◆ **Directions**: Gather the lines below that include the string "template", copying each in full.

Stored data entries:
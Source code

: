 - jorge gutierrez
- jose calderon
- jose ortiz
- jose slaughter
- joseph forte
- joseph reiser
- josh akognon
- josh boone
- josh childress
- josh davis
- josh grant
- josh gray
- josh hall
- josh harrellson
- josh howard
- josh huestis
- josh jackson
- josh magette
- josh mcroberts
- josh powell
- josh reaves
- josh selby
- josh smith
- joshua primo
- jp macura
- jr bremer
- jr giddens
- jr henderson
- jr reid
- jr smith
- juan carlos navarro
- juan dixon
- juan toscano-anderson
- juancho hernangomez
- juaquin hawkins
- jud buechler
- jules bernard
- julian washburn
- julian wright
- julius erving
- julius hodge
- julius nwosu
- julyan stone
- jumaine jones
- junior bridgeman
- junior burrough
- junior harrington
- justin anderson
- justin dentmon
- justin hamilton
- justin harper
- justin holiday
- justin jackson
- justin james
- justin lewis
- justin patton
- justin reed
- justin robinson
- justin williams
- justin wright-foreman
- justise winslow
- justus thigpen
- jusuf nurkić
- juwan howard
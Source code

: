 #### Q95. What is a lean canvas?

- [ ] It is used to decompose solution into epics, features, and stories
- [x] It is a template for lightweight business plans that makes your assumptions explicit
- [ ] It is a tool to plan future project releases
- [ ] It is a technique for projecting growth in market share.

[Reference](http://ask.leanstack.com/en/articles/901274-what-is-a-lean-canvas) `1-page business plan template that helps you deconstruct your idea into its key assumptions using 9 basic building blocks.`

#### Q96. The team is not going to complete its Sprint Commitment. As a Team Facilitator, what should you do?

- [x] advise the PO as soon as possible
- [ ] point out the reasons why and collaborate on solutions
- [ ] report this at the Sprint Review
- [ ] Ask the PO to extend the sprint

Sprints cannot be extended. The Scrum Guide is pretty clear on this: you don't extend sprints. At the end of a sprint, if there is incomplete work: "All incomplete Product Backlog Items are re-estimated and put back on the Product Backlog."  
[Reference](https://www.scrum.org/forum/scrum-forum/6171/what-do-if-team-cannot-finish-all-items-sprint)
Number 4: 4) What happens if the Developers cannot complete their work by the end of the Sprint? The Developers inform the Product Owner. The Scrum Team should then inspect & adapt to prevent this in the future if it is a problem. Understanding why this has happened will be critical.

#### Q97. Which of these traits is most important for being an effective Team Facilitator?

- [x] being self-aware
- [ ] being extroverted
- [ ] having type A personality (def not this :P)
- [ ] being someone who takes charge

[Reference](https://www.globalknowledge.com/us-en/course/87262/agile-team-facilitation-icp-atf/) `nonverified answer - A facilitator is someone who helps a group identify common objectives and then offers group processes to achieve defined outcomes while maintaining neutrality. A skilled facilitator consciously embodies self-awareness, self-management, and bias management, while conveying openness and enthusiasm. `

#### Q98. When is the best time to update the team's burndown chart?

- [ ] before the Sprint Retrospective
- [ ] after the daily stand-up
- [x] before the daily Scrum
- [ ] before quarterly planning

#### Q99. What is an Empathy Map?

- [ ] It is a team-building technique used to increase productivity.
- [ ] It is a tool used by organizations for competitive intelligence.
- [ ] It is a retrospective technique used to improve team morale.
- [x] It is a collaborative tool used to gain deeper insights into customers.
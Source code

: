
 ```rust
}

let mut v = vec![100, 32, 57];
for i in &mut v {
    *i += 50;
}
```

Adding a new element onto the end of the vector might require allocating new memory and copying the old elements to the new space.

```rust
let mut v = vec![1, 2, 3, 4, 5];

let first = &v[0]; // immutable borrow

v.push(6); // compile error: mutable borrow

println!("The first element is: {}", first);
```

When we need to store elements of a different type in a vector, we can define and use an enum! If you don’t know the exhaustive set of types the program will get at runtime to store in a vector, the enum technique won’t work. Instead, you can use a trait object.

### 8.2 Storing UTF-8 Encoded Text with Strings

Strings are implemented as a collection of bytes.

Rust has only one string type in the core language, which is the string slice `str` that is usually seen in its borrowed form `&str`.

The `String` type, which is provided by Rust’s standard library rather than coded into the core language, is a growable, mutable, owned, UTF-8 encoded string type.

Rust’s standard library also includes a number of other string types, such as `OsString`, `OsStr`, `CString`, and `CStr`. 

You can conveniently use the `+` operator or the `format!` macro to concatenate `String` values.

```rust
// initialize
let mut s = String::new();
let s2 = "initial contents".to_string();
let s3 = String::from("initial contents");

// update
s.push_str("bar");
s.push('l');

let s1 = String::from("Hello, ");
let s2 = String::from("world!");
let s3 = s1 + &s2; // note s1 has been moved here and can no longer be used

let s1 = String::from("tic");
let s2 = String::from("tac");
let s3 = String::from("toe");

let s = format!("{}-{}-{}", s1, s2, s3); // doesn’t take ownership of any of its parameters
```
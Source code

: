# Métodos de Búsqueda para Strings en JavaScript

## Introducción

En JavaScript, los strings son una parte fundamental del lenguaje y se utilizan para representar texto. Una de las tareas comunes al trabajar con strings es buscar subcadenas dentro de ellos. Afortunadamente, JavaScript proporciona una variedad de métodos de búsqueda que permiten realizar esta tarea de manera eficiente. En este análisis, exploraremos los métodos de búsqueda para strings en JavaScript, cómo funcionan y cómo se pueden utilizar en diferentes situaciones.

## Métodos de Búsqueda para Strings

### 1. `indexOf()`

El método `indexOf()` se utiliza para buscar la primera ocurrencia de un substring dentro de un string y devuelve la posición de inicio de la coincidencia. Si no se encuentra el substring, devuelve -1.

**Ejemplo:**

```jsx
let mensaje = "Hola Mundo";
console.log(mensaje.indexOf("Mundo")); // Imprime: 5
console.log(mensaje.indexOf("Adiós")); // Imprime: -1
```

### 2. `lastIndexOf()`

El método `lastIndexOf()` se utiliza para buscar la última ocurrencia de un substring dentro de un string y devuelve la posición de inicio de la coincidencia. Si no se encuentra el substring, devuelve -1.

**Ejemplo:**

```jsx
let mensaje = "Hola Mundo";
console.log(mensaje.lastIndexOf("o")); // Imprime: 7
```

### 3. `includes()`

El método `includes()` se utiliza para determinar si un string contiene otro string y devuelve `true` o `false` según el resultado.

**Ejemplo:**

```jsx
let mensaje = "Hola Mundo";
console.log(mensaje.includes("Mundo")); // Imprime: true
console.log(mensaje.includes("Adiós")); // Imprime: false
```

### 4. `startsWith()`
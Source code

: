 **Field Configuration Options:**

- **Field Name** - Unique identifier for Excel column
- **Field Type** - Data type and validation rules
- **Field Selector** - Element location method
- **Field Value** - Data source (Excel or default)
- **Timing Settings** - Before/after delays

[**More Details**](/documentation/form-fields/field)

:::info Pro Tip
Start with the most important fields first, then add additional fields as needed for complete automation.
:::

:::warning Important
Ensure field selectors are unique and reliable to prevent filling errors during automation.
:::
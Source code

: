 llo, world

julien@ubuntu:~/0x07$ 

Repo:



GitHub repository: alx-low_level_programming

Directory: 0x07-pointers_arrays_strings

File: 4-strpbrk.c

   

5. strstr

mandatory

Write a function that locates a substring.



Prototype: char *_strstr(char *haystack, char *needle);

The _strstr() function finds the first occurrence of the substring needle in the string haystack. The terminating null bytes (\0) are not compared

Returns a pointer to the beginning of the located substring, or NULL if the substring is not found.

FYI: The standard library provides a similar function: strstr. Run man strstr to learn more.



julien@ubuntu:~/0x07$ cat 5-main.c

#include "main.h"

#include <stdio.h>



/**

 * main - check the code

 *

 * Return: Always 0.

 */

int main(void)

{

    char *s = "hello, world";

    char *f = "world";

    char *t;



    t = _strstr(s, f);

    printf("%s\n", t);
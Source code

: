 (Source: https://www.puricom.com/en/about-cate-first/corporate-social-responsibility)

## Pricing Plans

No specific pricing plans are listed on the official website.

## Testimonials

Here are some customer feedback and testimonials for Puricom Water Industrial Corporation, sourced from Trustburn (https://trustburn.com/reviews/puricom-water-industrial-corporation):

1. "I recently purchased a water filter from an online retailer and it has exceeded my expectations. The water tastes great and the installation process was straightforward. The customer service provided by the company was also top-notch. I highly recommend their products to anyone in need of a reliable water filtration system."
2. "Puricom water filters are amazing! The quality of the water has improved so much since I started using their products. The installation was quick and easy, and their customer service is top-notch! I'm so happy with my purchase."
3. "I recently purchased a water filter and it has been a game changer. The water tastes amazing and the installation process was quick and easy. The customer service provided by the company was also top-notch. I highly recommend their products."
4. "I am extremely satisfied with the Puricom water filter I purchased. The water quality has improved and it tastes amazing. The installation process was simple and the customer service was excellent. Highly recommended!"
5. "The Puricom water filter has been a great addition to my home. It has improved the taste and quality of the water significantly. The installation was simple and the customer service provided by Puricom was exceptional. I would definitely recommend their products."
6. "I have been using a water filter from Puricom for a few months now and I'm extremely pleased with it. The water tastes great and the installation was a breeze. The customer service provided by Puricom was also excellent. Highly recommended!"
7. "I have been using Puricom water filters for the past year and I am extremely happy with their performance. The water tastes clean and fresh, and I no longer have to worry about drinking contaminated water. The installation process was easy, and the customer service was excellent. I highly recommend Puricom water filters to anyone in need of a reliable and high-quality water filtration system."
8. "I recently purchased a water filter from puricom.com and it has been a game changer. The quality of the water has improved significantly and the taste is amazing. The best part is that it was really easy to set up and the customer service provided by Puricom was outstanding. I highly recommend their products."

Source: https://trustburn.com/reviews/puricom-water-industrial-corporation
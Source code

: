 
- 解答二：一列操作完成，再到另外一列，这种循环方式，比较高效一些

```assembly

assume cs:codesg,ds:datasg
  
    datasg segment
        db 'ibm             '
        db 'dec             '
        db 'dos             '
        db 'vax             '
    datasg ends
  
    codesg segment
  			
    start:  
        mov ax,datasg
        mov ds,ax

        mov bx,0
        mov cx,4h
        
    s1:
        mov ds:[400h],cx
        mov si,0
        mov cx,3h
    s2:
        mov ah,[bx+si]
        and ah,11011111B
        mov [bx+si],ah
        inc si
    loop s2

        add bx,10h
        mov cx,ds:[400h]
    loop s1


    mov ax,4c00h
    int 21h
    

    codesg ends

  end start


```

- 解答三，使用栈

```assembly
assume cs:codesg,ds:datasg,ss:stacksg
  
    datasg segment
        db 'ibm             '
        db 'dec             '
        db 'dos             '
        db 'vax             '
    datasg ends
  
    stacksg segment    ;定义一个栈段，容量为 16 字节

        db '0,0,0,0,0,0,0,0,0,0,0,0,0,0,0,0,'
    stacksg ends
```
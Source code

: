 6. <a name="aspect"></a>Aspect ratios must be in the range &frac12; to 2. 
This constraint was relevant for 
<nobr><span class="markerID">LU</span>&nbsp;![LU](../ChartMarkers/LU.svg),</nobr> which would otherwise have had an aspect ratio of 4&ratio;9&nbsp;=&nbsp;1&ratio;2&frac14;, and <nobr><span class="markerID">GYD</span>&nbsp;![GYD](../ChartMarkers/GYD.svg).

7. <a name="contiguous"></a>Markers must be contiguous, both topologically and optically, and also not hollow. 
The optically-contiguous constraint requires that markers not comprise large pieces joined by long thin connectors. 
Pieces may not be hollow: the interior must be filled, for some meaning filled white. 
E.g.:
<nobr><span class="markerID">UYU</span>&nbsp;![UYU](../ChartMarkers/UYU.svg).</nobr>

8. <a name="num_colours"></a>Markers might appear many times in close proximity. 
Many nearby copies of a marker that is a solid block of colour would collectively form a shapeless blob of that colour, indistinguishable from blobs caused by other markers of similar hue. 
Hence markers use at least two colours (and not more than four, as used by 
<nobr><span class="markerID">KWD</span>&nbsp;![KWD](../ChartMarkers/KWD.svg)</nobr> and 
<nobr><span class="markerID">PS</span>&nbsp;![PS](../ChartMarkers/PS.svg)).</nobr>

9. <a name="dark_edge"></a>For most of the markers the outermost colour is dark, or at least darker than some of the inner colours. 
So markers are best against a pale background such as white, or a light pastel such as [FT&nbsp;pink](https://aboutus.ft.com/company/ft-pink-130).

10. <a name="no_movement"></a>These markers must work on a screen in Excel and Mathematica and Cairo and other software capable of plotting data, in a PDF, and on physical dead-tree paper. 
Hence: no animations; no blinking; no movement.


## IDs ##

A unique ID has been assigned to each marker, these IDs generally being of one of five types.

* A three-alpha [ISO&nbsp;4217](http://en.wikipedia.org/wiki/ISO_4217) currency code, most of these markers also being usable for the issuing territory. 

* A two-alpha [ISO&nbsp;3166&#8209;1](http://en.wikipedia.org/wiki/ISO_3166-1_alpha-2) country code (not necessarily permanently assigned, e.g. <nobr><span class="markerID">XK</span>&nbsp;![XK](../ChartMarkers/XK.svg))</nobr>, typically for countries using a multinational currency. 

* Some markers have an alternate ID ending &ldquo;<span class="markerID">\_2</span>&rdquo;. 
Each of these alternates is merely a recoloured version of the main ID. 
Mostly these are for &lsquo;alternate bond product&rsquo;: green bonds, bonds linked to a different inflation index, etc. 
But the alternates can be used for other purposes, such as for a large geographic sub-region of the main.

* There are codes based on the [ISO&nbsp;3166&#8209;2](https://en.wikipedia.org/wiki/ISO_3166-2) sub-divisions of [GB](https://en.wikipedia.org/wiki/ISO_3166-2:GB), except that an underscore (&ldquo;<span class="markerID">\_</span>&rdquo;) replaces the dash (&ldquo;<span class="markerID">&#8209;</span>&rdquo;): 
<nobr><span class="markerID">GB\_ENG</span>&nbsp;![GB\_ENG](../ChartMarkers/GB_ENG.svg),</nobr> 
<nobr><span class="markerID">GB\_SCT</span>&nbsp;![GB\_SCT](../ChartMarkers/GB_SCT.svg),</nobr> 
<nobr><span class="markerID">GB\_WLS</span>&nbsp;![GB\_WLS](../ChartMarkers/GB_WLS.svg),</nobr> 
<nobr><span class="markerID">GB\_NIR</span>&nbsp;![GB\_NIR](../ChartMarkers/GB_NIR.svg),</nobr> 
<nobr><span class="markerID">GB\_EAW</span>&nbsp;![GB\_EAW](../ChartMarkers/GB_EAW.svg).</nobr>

◆ **Result for this task**:
- [x] It is a template for lightweight business plans that makes your assumptions explicit
[Reference](http://ask.leanstack.com/en/articles/901274-what-is-a-lean-canvas) `1-page business plan template that helps you deconstruct your idea into its key assumptions using 9 basic building blocks.`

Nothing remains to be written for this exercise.